● What you are asked to do: Please restate, word for word, the lines below that begin at the one with "Algunos detalles que" and end at the one with "otros datos, etc.". Leave out all other lines.

[Dataset items]

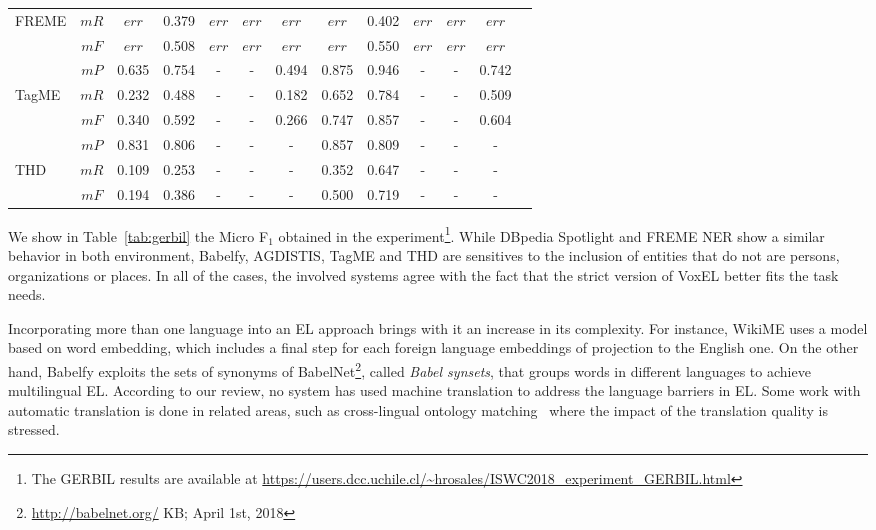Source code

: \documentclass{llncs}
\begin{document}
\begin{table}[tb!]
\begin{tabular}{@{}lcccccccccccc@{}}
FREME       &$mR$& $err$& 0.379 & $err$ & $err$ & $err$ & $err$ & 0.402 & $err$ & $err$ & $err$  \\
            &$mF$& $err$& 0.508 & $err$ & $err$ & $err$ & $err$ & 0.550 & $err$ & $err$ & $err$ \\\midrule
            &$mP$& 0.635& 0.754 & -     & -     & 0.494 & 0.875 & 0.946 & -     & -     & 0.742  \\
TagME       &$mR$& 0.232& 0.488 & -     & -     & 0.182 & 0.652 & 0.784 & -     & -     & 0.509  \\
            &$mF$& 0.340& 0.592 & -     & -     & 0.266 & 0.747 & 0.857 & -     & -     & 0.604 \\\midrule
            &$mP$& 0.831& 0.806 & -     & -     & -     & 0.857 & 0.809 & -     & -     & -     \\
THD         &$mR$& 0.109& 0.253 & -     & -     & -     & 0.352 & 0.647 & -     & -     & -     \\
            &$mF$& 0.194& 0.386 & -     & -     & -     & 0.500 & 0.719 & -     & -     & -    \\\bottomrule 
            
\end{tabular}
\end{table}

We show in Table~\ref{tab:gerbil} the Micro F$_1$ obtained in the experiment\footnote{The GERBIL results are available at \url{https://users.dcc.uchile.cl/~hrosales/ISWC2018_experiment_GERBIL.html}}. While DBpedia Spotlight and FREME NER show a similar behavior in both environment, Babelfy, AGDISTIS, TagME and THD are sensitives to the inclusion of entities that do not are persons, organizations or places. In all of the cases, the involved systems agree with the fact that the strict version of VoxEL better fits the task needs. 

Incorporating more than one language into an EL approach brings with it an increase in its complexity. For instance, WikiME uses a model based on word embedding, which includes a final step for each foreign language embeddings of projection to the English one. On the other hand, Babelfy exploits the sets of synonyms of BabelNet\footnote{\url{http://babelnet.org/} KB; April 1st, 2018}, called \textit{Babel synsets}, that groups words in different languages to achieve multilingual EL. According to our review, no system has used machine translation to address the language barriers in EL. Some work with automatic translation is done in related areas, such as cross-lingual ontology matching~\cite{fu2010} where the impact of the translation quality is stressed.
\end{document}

--

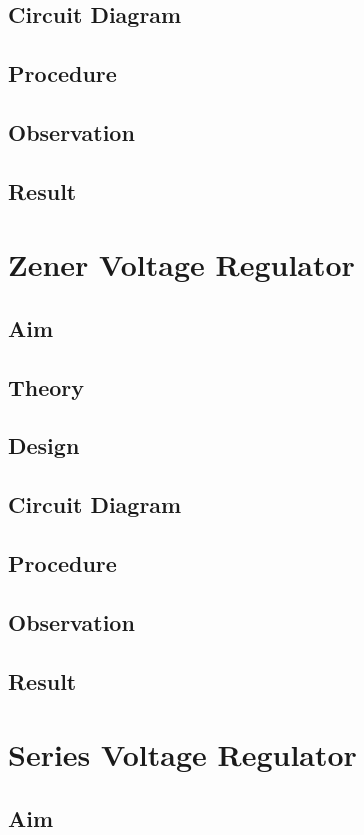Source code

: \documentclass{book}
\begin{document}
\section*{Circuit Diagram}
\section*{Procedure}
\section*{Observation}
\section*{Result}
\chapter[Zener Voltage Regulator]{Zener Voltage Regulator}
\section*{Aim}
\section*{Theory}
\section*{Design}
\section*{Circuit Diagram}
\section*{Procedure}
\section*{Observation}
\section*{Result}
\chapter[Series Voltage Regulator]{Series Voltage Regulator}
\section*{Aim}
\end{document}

...

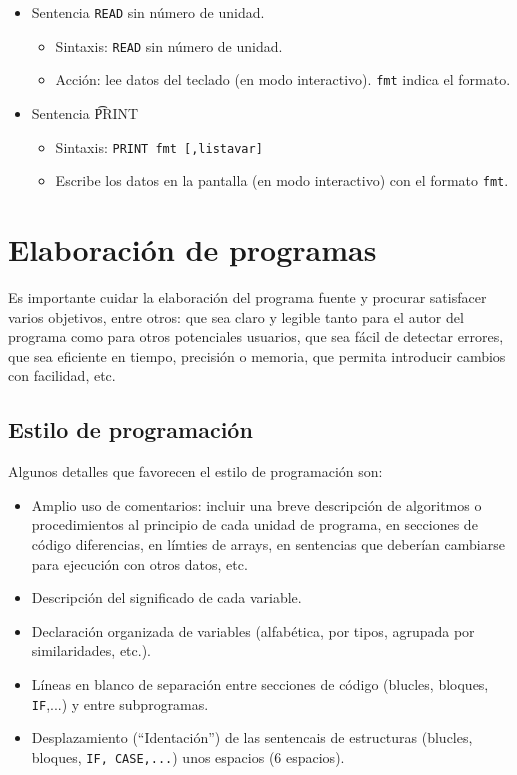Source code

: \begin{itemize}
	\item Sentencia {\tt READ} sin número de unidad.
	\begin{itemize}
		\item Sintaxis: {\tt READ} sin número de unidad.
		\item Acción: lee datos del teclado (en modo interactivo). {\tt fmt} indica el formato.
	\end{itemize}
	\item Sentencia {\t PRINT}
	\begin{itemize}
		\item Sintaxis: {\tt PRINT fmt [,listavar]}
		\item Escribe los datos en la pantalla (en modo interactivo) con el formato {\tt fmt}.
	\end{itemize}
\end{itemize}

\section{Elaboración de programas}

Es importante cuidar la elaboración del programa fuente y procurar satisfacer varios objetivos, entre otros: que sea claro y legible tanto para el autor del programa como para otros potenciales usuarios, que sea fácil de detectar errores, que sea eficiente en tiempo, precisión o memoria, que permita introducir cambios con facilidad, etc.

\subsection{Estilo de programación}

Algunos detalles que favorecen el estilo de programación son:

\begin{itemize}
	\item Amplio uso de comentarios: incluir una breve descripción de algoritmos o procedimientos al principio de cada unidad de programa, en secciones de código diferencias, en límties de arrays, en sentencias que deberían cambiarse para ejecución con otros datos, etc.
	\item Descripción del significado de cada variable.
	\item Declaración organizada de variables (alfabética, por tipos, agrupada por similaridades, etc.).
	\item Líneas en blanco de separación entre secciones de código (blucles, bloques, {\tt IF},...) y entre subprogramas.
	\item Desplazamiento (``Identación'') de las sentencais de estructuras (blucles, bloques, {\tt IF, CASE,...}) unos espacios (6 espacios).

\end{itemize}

● Response to the task:
Algunos detalles que favorecen el estilo de programación son:

\begin{itemize}
	\item Amplio uso de comentarios: incluir una breve descripción de algoritmos o procedimientos al principio de cada unidad de programa, en secciones de código diferencias, en límties de arrays, en sentencias que deberían cambiarse para ejecución con otros datos, etc.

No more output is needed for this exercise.